Identification badges can also be access credentials at a facility with an electronic access control system. With specialty door hardware, doors stay locked until an authorized person approaches a door and presents the credential to a small card reader next to the door.

Let’s take a look at how these systems work to keep your facility secure.

Access Control Systems

It’s important that an access control solution is a multi-layered system and not a single component. Successful systems will typically contain one or more types of credentials, door locking hardware, and management software. The software is usually integrated with other security systems, such as the video surveillance system, and is preprogrammed with detailed user information. The user information is matched to a facility-defined user level that serves as permission for a specific type of perimeter and internal access. The electronic door hardware keeps doors locked until a valid credential is presented.

Badges and Cards

A credential card, such as an ID badge, is provided to an employee permanently or visitor temporarily to be used for door access. So, what’s the difference between a badge and a card credential? Nothing other than the images printed on it when it’s used in conjunction with an access control system.
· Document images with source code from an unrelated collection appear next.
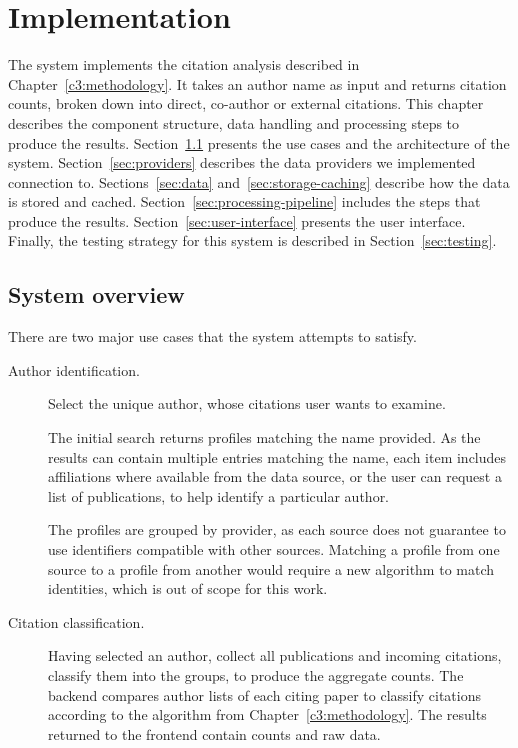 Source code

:
\chapter{Implementation} \label{c4:implementation}

The system implements the citation analysis described in Chapter~\ref{c3:methodology}.
It takes an author name as input and returns citation counts, broken down into direct, co-author or external citations.
This chapter describes the component structure, data handling and processing steps to produce the results.
Section~\ref{sec:system-overview} presents the use cases and the architecture of the system.
Section~\ref{sec:providers} describes the data providers we implemented connection to.
Sections~\ref{sec:data} and~\ref{sec:storage-caching} describe how the data is stored and cached.
Section~\ref{sec:processing-pipeline} includes the steps that produce the results.
Section~\ref{sec:user-interface} presents the user interface.
Finally, the testing strategy for this system is described in Section~\ref{sec:testing}.

\section{System overview} \label{sec:system-overview}

There are two major use cases that the system attempts to satisfy.

\begin{description}
    \item[Author identification.] Select the unique author, whose citations user wants to examine.

    The initial search returns profiles matching the name provided.
    As the results can contain multiple entries matching the name, each item includes affiliations where available from the data source, or the user can request a list of publications, to help identify a particular author.

    The profiles are grouped by provider, as each source does not guarantee to use identifiers compatible with other sources.
    Matching a profile from one source to a profile from another would require a new algorithm to match identities, which is out of scope for this work.

    \item[Citation classification.] Having selected an author, collect all publications and incoming citations, classify them into the groups, to produce the aggregate counts.
    The backend compares author lists of each citing paper to classify citations according to the algorithm from Chapter~\ref{c3:methodology}.
    The results returned to the frontend contain counts and raw data.
\end{description}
Badges make great credential cards because they usually have a photo, name, company identifier, and title (manager, engineer, etc.). When displayed, badges help other staff members and security personnel to visually identify the employees and visitors within the facility. The downside to the printed badges is that they can become a target for theft. Stealing a high-level badge could provide unauthorized access to a sensitive or dangerous area. Lost badges can also be a security risk. Because of loss and theft, some facilities may choose to deploy dual authentication measures. Dual authentication requires the use of a credential card in conjunction with a biometric or personal identification number (PIN), and can significantly reduce the risks associated with lost or stolen credentials.

Electronic Security

Credential cards that are part of a complete access control system are also protected electronically.
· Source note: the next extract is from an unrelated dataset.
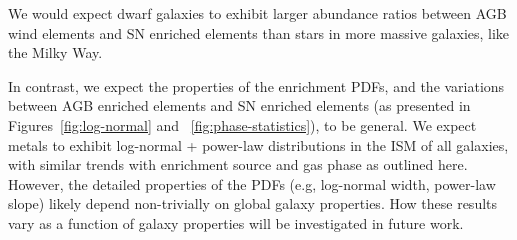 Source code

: We would expect dwarf galaxies to exhibit larger abundance ratios between AGB wind elements and SN enriched elements than stars in more massive galaxies, like the Milky Way.

In contrast, we expect the properties of the enrichment PDFs, and the variations between AGB enriched elements and SN enriched elements (as presented in Figures~\ref{fig:log-normal} and ~\ref{fig:phase-statistics}), to be general. We expect metals to exhibit log-normal + power-law distributions in the ISM of all galaxies, with similar trends with enrichment source and gas phase as outlined here. However, the detailed properties of the PDFs (e.g, log-normal width, power-law slope) likely depend non-trivially on global galaxy properties. How these results vary as a function of galaxy properties will be investigated in future work.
Each card is coded with identifiers that are unique to their facility. This prevents a card at Company A from being used at Company B.

Cards are encrypted for cybersecurity. Information is passed from the card to the reader by proximity. This means that a card could be read by a criminal using a similar card reading device. To prevent this, card encryption can ensure that the data on the card is read only by an authorized device. This also prevents falsified cards from accessing the facility.

The Right Partner

Solution design is a process. Netronix begins by evaluating an organization’s unique application and performance expectations. Input is gathered from the security team, facilities staff, IT department, administrators, and other stakeholders. Next, we perform a site survey to evaluate the physical layout of the facility and uncover potential vulnerabilities. Once the risks and expectations are clearly outlined, our team designs a unified security solution. Products from a variety of leading manufacturers are assembled into a custom design and demonstrations of key components are performed with the client.